Place oven rack in the center position and pre-heat oven to 350°F. Butter an oven safe 9X13 casserole dish and set aside.
Bring a pot of water to a boil and add a good 3-finger pinch of salt and a little oil, about 2 teaspoons. Make sure it's enough water to cover 1 pound of pasta.
Add pasta, stir and boil 5-6 minutes until al dente, almost tender.
While the pasta is cooking, whisk together two large eggs, 3 cups whole milk or light cream, 1 teaspoon kosher salt and ½ teaspoon black pepper in a medium bowl and set aside.

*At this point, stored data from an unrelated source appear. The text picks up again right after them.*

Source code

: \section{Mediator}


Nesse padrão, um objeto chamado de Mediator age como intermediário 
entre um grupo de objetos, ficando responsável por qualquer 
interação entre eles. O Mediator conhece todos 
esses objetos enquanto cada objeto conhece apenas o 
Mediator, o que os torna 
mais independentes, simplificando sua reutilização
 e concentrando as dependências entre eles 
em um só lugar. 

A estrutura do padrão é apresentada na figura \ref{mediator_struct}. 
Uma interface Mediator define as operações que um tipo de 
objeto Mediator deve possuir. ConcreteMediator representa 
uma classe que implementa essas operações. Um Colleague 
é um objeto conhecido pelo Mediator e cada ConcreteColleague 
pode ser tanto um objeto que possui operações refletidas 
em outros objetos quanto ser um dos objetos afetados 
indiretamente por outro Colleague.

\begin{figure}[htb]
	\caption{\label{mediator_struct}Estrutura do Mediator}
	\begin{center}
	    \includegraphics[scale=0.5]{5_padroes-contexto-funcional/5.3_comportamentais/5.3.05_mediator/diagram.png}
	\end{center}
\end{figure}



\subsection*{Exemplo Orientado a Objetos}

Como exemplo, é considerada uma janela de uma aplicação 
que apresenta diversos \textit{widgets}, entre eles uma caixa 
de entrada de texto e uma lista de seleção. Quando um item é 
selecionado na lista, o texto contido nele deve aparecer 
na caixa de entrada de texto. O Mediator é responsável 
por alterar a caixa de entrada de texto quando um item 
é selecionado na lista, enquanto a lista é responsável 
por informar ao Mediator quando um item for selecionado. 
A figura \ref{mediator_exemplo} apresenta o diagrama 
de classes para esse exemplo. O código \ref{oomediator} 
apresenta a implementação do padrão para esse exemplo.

Drain the pasta, but do not rinse it. Return the pasta to the pot and adjust the heat to low. Add 3 Tablespoons of butter and both packages of shredded cheese, reserving about 4 ounces of shredded cheese for topping. Stir to combine well. The cheese will begin to melt with the heat from the pasta.
Slowly add the milk and egg mixture to the pasta and stir to combine. Add ¾ of the cubed mild cheese, reserving ¼ for the topping. Stir until well combined and a sauce comes together. Pour into the prepared buttered 9X13 baking casserole.
Top with extra shredded cheese, reserved mild cheese cubes and evenly sprinkle a little paprika over the dish. Paprika is optional.
Bake uncovered for 25-30 minutes.
Remove from the oven and reposition oven rack to top position. Return casserole to the oven and broil the top for a few minutes until golden brown and bubbly.
Keep an eye on it because the broiler can quickly burn a dish.
Remove from the oven and allow to cool a few minutes before serving.